*TASK*
From the records below, transcribe exactly the lines that begin at the line with "- Daniel Martí." and end at the line with "slow. CapitalGo 2018.", both included.

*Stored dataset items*
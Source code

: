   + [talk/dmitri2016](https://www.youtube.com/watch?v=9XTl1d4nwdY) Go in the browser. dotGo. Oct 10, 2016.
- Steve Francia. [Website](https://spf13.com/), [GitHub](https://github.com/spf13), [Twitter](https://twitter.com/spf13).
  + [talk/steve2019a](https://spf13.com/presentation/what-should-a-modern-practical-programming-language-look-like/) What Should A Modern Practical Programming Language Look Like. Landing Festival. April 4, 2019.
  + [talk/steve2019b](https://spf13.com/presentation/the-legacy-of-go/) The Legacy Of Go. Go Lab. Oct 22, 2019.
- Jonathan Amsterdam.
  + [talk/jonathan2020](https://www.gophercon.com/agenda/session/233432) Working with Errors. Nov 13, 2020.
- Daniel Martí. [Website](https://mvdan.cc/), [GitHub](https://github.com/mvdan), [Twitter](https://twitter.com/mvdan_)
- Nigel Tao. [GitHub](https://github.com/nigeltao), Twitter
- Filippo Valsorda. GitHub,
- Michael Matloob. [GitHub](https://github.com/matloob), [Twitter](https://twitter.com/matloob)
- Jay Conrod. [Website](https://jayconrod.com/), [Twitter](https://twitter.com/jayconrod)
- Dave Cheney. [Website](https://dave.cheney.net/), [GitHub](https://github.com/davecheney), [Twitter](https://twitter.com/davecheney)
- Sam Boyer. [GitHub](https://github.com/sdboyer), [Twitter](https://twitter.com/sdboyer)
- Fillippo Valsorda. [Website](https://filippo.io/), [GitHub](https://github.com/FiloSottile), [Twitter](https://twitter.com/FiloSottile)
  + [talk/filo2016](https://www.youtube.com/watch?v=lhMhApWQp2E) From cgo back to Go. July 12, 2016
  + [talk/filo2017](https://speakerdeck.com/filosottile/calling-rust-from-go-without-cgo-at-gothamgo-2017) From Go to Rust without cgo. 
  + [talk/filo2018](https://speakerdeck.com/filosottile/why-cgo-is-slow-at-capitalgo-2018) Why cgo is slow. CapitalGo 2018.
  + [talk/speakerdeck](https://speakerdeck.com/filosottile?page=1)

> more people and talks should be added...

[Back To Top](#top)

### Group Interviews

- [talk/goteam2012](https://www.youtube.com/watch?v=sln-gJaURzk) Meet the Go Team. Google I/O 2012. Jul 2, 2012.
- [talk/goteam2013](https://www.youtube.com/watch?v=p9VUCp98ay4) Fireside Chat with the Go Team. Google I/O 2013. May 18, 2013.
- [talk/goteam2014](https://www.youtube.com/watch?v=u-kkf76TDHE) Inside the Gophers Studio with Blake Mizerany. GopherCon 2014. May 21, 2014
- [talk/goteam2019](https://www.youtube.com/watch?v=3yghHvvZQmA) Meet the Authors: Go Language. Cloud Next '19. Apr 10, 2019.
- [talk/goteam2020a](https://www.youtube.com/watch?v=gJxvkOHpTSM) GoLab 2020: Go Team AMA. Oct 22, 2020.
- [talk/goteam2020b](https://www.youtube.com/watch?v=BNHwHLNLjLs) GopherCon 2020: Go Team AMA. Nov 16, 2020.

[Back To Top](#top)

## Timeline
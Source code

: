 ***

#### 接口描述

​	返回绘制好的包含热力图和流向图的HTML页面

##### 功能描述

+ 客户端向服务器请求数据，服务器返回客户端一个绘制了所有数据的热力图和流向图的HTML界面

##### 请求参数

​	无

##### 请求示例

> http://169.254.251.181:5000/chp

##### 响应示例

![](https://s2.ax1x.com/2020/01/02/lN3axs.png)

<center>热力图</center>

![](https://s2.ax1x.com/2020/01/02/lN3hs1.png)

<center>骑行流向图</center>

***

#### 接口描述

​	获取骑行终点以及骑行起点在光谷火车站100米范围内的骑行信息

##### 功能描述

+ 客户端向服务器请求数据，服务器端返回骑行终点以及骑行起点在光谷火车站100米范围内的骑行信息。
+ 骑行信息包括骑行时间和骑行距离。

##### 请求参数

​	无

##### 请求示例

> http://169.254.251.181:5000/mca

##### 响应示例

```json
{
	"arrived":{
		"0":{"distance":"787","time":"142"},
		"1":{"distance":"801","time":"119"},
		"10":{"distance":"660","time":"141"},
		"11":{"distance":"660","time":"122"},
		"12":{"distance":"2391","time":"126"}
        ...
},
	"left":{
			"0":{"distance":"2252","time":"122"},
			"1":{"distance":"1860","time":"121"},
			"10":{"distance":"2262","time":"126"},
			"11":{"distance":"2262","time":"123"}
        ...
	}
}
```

* * *

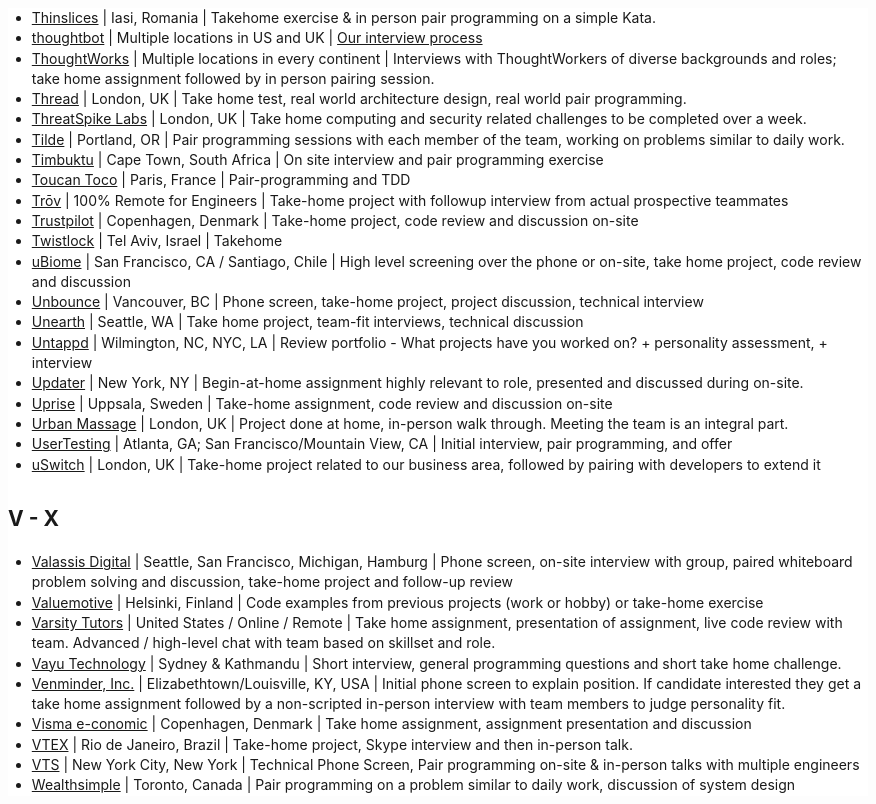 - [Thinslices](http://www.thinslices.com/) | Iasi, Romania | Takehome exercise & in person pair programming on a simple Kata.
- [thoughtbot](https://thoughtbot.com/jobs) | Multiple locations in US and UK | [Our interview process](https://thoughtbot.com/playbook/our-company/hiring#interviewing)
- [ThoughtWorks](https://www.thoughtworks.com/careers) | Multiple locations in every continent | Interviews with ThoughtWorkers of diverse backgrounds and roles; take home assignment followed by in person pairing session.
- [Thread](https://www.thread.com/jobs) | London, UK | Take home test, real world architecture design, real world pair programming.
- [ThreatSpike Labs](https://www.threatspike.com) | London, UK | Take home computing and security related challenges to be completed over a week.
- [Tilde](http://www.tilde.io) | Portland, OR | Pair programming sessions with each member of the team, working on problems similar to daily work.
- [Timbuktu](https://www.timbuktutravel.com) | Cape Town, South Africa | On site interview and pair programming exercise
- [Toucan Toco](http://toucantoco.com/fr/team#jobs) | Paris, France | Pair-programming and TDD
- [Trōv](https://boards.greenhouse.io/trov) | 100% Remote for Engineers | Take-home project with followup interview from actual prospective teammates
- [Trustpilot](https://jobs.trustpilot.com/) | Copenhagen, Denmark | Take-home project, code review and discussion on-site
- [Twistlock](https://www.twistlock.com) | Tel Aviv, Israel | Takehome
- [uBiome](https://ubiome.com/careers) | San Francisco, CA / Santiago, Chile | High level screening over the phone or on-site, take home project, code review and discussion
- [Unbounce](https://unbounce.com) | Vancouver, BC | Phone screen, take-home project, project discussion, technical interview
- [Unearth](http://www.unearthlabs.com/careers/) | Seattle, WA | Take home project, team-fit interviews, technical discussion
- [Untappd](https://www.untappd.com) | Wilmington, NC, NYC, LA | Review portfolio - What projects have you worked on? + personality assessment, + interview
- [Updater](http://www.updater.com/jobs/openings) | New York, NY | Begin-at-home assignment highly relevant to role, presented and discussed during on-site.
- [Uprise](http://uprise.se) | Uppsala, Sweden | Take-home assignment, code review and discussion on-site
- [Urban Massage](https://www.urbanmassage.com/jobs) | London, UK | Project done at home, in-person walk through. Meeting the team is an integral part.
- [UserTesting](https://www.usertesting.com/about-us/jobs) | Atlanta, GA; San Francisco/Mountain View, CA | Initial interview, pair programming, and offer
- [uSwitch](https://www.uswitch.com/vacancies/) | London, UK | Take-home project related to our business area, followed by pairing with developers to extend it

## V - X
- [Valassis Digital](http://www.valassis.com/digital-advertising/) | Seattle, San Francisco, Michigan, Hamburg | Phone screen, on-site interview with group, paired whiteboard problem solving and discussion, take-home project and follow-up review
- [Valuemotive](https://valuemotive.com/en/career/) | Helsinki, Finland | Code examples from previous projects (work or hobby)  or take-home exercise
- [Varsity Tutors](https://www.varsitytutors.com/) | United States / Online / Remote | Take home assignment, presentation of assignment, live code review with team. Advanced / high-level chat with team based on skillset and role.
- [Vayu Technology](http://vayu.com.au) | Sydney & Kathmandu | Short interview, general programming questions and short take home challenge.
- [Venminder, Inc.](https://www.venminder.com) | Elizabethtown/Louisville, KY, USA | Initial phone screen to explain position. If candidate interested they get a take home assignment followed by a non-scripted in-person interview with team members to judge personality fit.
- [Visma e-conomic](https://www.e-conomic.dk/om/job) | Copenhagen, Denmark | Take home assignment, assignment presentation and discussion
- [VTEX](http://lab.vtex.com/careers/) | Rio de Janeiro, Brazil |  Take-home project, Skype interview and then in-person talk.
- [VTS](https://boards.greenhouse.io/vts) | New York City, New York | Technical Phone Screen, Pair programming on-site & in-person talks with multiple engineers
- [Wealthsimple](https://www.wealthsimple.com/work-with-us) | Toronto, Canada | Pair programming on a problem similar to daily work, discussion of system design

*TASK OUTPUT*
- Daniel Martí. [Website](https://mvdan.cc/), [GitHub](https://github.com/mvdan), [Twitter](https://twitter.com/mvdan_)
- Nigel Tao. [GitHub](https://github.com/nigeltao), Twitter
- Filippo Valsorda. GitHub,
- Michael Matloob. [GitHub](https://github.com/matloob), [Twitter](https://twitter.com/matloob)
- Jay Conrod. [Website](https://jayconrod.com/), [Twitter](https://twitter.com/jayconrod)
- Dave Cheney. [Website](https://dave.cheney.net/), [GitHub](https://github.com/davecheney), [Twitter](https://twitter.com/davecheney)
- Sam Boyer. [GitHub](https://github.com/sdboyer), [Twitter](https://twitter.com/sdboyer)
- Fillippo Valsorda. [Website](https://filippo.io/), [GitHub](https://github.com/FiloSottile), [Twitter](https://twitter.com/FiloSottile)
  + [talk/filo2016](https://www.youtube.com/watch?v=lhMhApWQp2E) From cgo back to Go. July 12, 2016
  + [talk/filo2017](https://speakerdeck.com/filosottile/calling-rust-from-go-without-cgo-at-gothamgo-2017) From Go to Rust without cgo. 
  + [talk/filo2018](https://speakerdeck.com/filosottile/why-cgo-is-slow-at-capitalgo-2018) Why cgo is slow. CapitalGo 2018.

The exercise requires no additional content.